[Records contained in a dataset]
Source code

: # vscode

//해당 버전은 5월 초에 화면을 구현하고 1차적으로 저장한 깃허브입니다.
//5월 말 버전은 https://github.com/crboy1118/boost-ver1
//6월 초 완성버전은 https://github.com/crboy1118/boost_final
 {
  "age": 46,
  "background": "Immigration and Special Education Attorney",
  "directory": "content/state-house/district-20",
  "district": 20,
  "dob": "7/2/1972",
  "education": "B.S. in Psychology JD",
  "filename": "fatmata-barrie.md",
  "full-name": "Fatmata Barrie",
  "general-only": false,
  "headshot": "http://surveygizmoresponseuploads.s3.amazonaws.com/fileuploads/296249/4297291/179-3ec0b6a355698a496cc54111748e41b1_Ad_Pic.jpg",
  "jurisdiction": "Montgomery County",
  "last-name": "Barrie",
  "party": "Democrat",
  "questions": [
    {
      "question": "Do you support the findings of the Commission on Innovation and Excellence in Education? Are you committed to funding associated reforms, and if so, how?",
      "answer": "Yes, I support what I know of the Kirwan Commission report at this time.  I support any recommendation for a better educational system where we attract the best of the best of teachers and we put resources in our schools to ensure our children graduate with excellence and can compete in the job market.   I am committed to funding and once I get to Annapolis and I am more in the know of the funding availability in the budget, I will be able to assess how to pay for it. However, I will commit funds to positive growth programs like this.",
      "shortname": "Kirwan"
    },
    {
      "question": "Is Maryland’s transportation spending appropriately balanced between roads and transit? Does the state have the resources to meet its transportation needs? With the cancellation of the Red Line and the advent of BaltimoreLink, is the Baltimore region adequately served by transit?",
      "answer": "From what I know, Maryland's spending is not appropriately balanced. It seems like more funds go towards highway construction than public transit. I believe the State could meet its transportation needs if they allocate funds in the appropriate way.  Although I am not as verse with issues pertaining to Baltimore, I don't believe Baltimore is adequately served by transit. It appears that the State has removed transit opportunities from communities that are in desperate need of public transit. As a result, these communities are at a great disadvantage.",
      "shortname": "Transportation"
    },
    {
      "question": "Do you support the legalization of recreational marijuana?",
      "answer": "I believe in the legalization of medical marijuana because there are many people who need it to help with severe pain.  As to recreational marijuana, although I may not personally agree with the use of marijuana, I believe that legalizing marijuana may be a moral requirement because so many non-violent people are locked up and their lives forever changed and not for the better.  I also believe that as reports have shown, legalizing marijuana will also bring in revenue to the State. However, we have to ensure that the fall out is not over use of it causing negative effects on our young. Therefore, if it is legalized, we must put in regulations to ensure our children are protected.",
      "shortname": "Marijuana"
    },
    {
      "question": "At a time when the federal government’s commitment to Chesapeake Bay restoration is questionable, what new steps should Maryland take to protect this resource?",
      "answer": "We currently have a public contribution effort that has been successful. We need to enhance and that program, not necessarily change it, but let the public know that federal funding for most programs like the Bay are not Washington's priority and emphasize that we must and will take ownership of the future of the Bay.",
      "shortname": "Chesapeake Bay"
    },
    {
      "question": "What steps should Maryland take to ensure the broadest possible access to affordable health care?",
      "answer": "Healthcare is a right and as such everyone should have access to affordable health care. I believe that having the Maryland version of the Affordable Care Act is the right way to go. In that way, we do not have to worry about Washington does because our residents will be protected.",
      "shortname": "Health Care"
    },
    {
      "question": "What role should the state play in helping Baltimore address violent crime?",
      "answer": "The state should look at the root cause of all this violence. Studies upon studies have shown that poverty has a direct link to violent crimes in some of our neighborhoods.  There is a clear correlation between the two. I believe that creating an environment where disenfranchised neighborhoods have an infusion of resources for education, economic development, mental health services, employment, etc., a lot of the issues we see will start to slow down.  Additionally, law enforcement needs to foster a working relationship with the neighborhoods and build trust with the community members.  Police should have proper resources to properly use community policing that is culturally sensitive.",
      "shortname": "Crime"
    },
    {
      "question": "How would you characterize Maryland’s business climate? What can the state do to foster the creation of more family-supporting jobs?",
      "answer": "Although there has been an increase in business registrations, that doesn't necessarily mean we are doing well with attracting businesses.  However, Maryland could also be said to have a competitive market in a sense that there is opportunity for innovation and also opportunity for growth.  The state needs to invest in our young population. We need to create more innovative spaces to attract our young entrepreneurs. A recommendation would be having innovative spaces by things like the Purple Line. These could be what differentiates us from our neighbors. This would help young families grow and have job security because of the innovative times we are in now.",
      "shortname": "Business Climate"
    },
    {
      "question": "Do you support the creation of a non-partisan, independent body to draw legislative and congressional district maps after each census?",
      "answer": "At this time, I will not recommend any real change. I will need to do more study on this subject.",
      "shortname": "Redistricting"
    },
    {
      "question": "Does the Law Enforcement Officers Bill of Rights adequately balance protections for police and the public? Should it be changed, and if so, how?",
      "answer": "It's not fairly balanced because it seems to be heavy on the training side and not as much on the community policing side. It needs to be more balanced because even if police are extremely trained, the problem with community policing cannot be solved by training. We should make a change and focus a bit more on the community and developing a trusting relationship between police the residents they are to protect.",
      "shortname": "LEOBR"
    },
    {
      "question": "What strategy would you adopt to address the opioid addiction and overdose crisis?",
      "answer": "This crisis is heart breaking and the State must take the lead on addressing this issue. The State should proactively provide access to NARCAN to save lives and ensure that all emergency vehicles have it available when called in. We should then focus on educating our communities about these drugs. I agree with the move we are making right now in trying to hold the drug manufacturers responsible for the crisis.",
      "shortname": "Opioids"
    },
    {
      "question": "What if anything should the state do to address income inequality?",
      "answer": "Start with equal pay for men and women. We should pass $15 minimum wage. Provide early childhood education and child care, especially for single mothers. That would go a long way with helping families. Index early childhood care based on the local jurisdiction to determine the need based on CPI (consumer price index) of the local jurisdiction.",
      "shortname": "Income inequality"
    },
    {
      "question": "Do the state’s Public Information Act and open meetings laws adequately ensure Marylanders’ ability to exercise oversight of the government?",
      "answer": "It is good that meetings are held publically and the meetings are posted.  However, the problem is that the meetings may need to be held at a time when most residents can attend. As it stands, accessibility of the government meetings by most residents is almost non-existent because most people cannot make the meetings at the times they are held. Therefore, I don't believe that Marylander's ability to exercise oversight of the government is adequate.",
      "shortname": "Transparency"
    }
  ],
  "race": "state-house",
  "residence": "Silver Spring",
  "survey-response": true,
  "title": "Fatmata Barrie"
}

* Problem statement: Please return the lines above that run from the line containing "말 버전은 https://github.com/crboy1118/boost-ver1" to the line containing "support the findings", inclusive, exactly and with no other lines.

* Expected output:
//5월 말 버전은 https://github.com/crboy1118/boost-ver1
//6월 초 완성버전은 https://github.com/crboy1118/boost_final
 {
  "age": 46,
  "background": "Immigration and Special Education Attorney",
  "directory": "content/state-house/district-20",
  "district": 20,
  "dob": "7/2/1972",
  "education": "B.S. in Psychology JD",
  "filename": "fatmata-barrie.md",
  "full-name": "Fatmata Barrie",
  "general-only": false,
  "headshot": "http://surveygizmoresponseuploads.s3.amazonaws.com/fileuploads/296249/4297291/179-3ec0b6a355698a496cc54111748e41b1_Ad_Pic.jpg",
  "jurisdiction": "Montgomery County",
  "last-name": "Barrie",
  "party": "Democrat",
  "questions": [
    {
      "question": "Do you support the findings of the Commission on Innovation and Excellence in Education? Are you committed to funding associated reforms, and if so, how?",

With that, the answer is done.